Deeply unpleasant individuals (usually men) that we ultimately care about have flowed from our TV screens ever since, in dramas like Deadwood, Dexter, Mad Men, Breaking Bad, House of Cards and The Wire. But The Sopranos set the template, and is obsessed over even more so now than when it concluded in 2007. The podcast era has also afforded an outlet to articulate super-fans who dissect each episode in the minutest of detail and go ‘deep-diving’ among the unanswered questions: whatever did become of the seemingly invincible Russian in the legendary ‘Pine Barrens’ hour?

Pods like The Sopranos Show, Poda Bing, and No Fuckin Ziti not only break the drama down to its bare bones, but have also carried interviews with actors, writers and even costume designers. Arguably, the most exciting recent podcast development is the imminent launch of Talking Sopranos, in which two of the cast, Michael Imperioli (Christopher Moltisanti, right) and Steven R Schirripa (Bobby Baccalieri, left), will revisit the show episode by episode.

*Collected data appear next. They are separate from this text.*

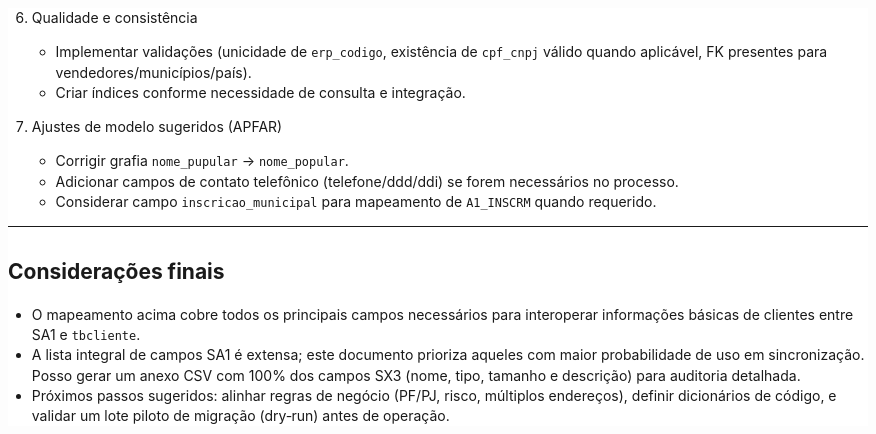 6. Qualidade e consistência
   - Implementar validações (unicidade de `erp_codigo`, existência de `cpf_cnpj` válido quando aplicável, FK presentes para vendedores/municípios/país).
   - Criar índices conforme necessidade de consulta e integração.

7. Ajustes de modelo sugeridos (APFAR)
   - Corrigir grafia `nome_pupular` → `nome_popular`.
   - Adicionar campos de contato telefônico (telefone/ddd/ddi) se forem necessários no processo.
   - Considerar campo `inscricao_municipal` para mapeamento de `A1_INSCRM` quando requerido.

---

## Considerações finais

- O mapeamento acima cobre todos os principais campos necessários para interoperar informações básicas de clientes entre SA1 e `tbcliente`.
- A lista integral de campos SA1 é extensa; este documento prioriza aqueles com maior probabilidade de uso em sincronização. Posso gerar um anexo CSV com 100% dos campos SX3 (nome, tipo, tamanho e descrição) para auditoria detalhada.
- Próximos passos sugeridos: alinhar regras de negócio (PF/PJ, risco, múltiplos endereços), definir dicionários de código, e validar um lote piloto de migração (dry‑run) antes de operação.

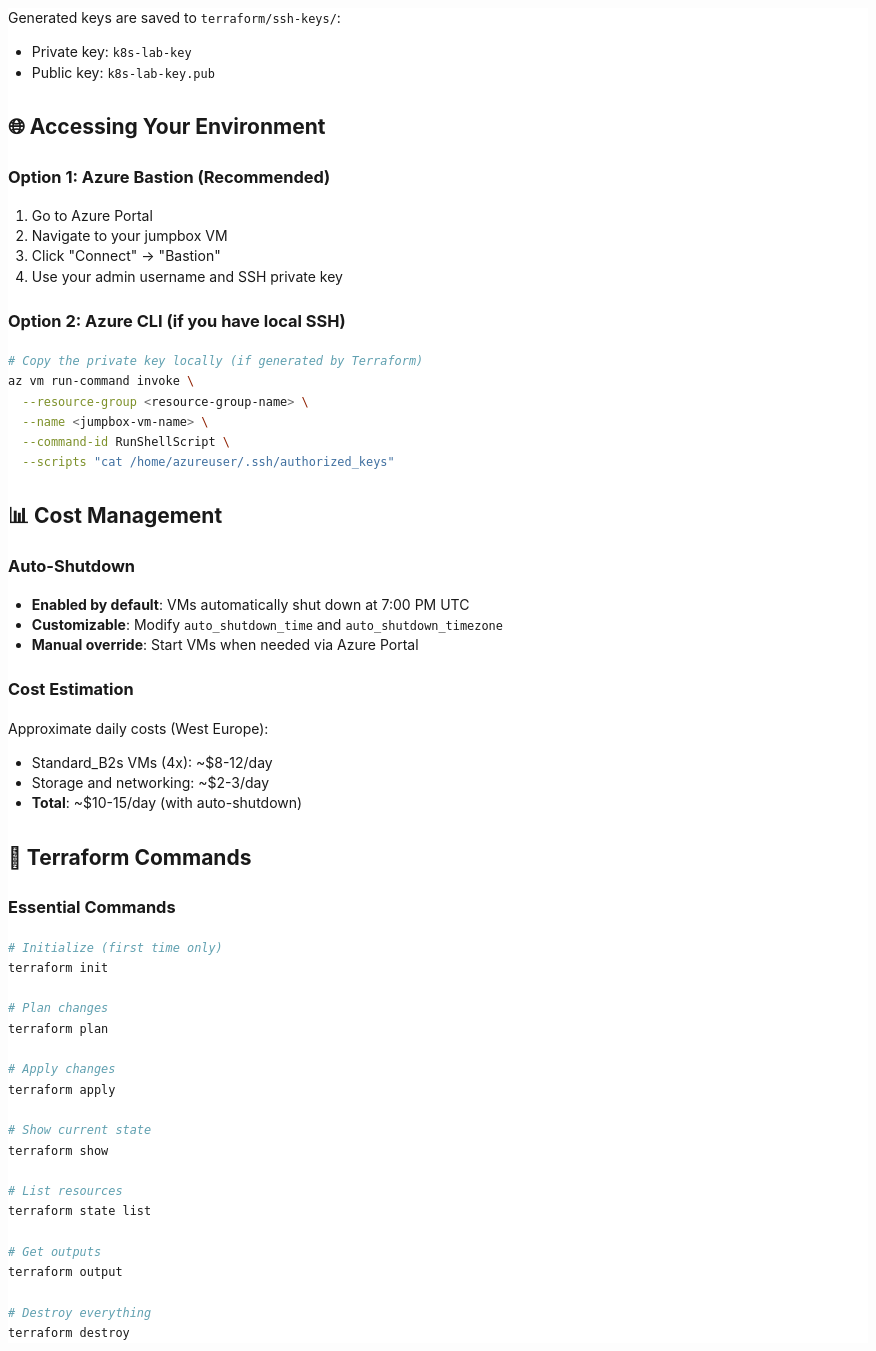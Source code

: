 Generated keys are saved to `terraform/ssh-keys/`:
- Private key: `k8s-lab-key`
- Public key: `k8s-lab-key.pub`

## 🌐 Accessing Your Environment

### Option 1: Azure Bastion (Recommended)
1. Go to Azure Portal
2. Navigate to your jumpbox VM
3. Click "Connect" → "Bastion"
4. Use your admin username and SSH private key

### Option 2: Azure CLI (if you have local SSH)
```bash
# Copy the private key locally (if generated by Terraform)
az vm run-command invoke \
  --resource-group <resource-group-name> \
  --name <jumpbox-vm-name> \
  --command-id RunShellScript \
  --scripts "cat /home/azureuser/.ssh/authorized_keys"
```

## 📊 Cost Management

### Auto-Shutdown
- **Enabled by default**: VMs automatically shut down at 7:00 PM UTC
- **Customizable**: Modify `auto_shutdown_time` and `auto_shutdown_timezone`
- **Manual override**: Start VMs when needed via Azure Portal

### Cost Estimation
Approximate daily costs (West Europe):
- Standard_B2s VMs (4x): ~$8-12/day
- Storage and networking: ~$2-3/day
- **Total**: ~$10-15/day (with auto-shutdown)

## 🔧 Terraform Commands

### Essential Commands
```bash
# Initialize (first time only)
terraform init

# Plan changes
terraform plan

# Apply changes
terraform apply

# Show current state
terraform show

# List resources
terraform state list

# Get outputs
terraform output

# Destroy everything
terraform destroy
```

Imperioli and Schirripa, alongside Vincent Pastore who played Sal ‘Big Pussy’ Bonpensiero, are due to arrive in the UK this May for the latest leg in their In Conversation With The Sopranos world tour. Already a live hit in Australia and the US, a comedian warms up the crowd for 15 minutes before the three come on to discuss clips, reveal some behind-the-scenes gossip, discuss that ending, and take questions from the audience. This is often the point where things get weird.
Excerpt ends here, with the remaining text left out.